Europas Energiekrise und Anzeichen eines langsameren Wachstums sorgen am Aktienmarkt für weitere Besorgnis. Dies belastet die Unternehmensgewinne. Eine gewisse Entspannung kommt aus China, wo das Regime Teile seiner strengen Corona-Eindämmungsmassnahmen lockert. 

«Das genaue Gegenteil von 2022»

Anlagestratege Hideyuki Ishiguro von Nomura Asset Management erwartet indessen, dass 2023 “das genaue Gegenteil” von 2023 werde. Er begründet seine Prognose mit den tief gesunkenen Bewertungen. Der MSCI All-Country World Index handelt nahe einem 12-Monate-Kurs-Gewinn-Verhältnis, das dem langjährigen Durchschnitt entspricht. 

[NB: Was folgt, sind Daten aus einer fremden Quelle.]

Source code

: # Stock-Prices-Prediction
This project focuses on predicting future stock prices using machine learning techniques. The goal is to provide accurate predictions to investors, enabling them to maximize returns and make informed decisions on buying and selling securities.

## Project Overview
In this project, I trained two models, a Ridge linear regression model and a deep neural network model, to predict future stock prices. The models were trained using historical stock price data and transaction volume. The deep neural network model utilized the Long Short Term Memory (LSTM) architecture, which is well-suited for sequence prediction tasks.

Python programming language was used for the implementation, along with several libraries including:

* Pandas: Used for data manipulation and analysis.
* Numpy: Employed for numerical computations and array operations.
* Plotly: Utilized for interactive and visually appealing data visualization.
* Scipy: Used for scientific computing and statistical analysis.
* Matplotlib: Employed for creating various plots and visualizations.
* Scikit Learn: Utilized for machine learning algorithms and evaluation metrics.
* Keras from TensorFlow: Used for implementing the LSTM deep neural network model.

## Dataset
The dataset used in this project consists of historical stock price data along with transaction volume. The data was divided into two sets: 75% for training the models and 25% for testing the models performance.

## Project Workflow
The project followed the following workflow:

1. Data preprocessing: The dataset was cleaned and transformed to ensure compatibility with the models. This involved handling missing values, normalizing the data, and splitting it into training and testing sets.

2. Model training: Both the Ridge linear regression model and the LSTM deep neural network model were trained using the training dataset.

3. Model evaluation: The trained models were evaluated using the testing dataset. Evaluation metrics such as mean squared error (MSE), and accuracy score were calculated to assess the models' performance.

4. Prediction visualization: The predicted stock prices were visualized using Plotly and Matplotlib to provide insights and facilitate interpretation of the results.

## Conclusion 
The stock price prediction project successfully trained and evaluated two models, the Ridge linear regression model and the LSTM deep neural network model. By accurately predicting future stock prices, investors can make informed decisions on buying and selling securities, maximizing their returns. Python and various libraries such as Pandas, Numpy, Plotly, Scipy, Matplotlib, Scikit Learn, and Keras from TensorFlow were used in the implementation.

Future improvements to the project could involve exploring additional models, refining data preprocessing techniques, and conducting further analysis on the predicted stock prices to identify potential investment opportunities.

Bei der Frage nach unterschiedlichen Wirtschaftszweigen allerdings orientieren sich die Antworten an dem, was schon dieses Jahr immer wieder gesagt worden ist: In der Gunst des Marktes stehen Unternehmen, die ihre Gewinne und Margen auch in einem wirtschaftlich schwachen Quartal verteidigen können. Dividendenzahler und Versicherungen, Gesundheitsaktien und solche mit geringer Schwankungsanfälligkeit gehören zu den Top Picks der Multimilliarden-Fonds. Einige bevorzugen auch Banken sowie Schwellenländer, darunter Indien, Indonesien und Vietnam.

Allerdings erwarten - oder erhoffen - die grossen Vermögensverwalter auch einen Rebound bei den breitkapitalisierten Tech-Aktien. Der Ausblick für diesen Bereich des Aktienmarktes hat sich jüngst verbessert. Etwa die Hälfte der Teilnehmer in der Bloomberg-Umfrage gab an, selektiv bei Tech-Titeln wieder zu kaufen. Tiefe Bewertungen und die Erwartung von sinkenden Anleihenrenditen im nächsten Jahr rechtfertigten positive Erwartungen bei Unternehmen wie Apple, Amazon oder Alphabet, so die Fondsmanager. 

Einige sind vor dem Hintergrund der Aufweichung der Zero-Covid-Politik auch bullish beim China-Thema. Die Kursrückgänge haben die Bewertungen von China-Aktien unter das Mittel der vergangenen 20 Jahre fallen lassen, was sie diesbezüglich attraktiver macht als europäische und amerikanische Pendants. Investmentmanagerin Evgenia Molotova von Pictet Asset Management sagte, sie sei “bei diesen Levels” eine “selektive” Käuferin von China-Aktien. Molotova bevorzugt Versicherungen, Industriefirmen und Gesundheitsaktien aus dem Reich der Mitte.

Langsam oder schnell sinkende Inflationsrate?

Hauptaugenmerk der “Money Manager” bleiben aber Inflation und Wachstum. 70 Prozent der Antwortenden in der Umfrage sagten, besser als erwartete Nachrichten zu diesen beiden Aspekten wären ein Trigger für höhere Aktienkurse. Weitere Upside-Auslöser wären eine volle Wiedereröffnung der chinesischen Wirtschaft und ein Waffenstillstand in der Ukraine. 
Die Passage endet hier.